WC performance for the US and Europe, 2002-11
The results for 2011 bring the total reduction in C2C achieved since 2002 to 16% for both the US and Europe
Relative to 2010, WC performance has improved in the US, with C2C dropping by 3%, but stalled in Europe, where C2C has remained unchanged.
For the US, these headline results show an accelerated improvement in WC performance compared with 2010, when C2C fell by 2%. For Europe, this year’s stability in C2C sharply contrasts with the drop of 4% reported in the prior year.
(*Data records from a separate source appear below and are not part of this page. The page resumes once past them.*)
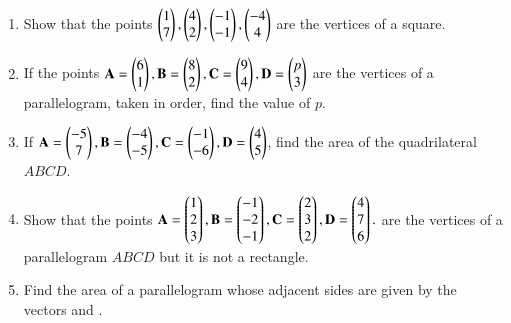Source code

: \renewcommand{\theequation}{\theenumi}
\begin{enumerate}[label=\arabic*.,ref=\thesubsection.\theenumi]
\item Show that the points $\begin{pmatrix}1\\7\end{pmatrix}, \begin{pmatrix}4\\2\end{pmatrix}, \begin{pmatrix}-1\\-1\end{pmatrix}, \begin{pmatrix}-4\\4\end{pmatrix} $  are the vertices of a square.
\item If the points
$
\mathbf{A} = \begin{pmatrix}6\\1\end{pmatrix}, 
\mathbf{B} = \begin{pmatrix}8\\2\end{pmatrix}, 
\mathbf{C} = \begin{pmatrix}9\\4\end{pmatrix}, 
\mathbf{D} = \begin{pmatrix}p\\3\end{pmatrix}
$
are the vertices of a parallelogram, taken in order, find the value of $p$.
\item If $\mathbf{A} = \begin{pmatrix}-5\\7\end{pmatrix}, \mathbf{B} = \begin{pmatrix}-4\\-5\end{pmatrix}, \mathbf{C} = \begin{pmatrix}-1\\-6\end{pmatrix}, \mathbf{D} = \begin{pmatrix}4\\5\end{pmatrix}$, find the area of the quadrilateral $ABCD$.
%
\item Show that the points 
$\mathbf{A} = \begin{pmatrix}1\\2\\3\end{pmatrix},
 \mathbf{B} = \begin{pmatrix}-1\\-2\\-1\end{pmatrix},
\mathbf{C} = \begin{pmatrix}2\\3\\2\end{pmatrix},
\mathbf{D} = \begin{pmatrix}4\\7\\6\end{pmatrix}.
$
are the vertices of a parallelogram $ABCD$ but it is not a rectangle.
%
\item Find the area of a parallelogram whose adjacent sides are given by the vectors  and .
%
\end{enumerate}
%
For the US, the overall improvement in C2C performance in 2011 arose from a combined reduction in receivables and inventories (Days sales outstanding - DSO and Days inventory outstanding - DIO down 3% and 2%, respectively) which was partly offset by lower payables (Days payable outstanding - DPO down 3%). In Europe, receivables and payables were marginally down (DSO and DPO each down 1%), while inventory was slightly up.
WC performance drivers
Unusual quarterly sales patterns. Global sales in 2011 did not follow the usual seasonal trends. Growth was strong in the first half of the year, albeit disrupted in the second quarter by the impact on production and supply chain of the Japanese earthquake and tsunami.
The third quarter saw a rebound in production, but this was followed by a significant slowdown in the final months of the year as a result of macroeconomic concerns in Europe and floods in Thailand.
These large variations in sales and production put significant additional stresses on WC management and on supply chains in particular. Compared with 2010, overall sales grew by 12% in the US and 8% in Europe in 2011.
Continued focus on WC management. Against a backdrop of challenging market conditions, a high proportion of companies have continued to take rigorous steps to drive cash and cost out of WC. Many have reported ongoing or new initiatives in this area, especially with regard to billing and cash collection, spend consolidation, low-cost country sourcing, extension of payment terms, and supply chain efficiency.
Inventory adjustments in response to deteriorating market conditions. In the final months of 2011, many companies responded to the rapid deterioration in the global business outlook by aggressively reducing production to prevent inventory build-up. For the US, the net result of these actions was a year-on- year decrease of 3% in DIO, while in Europe, inventory performance deteriorated slightly.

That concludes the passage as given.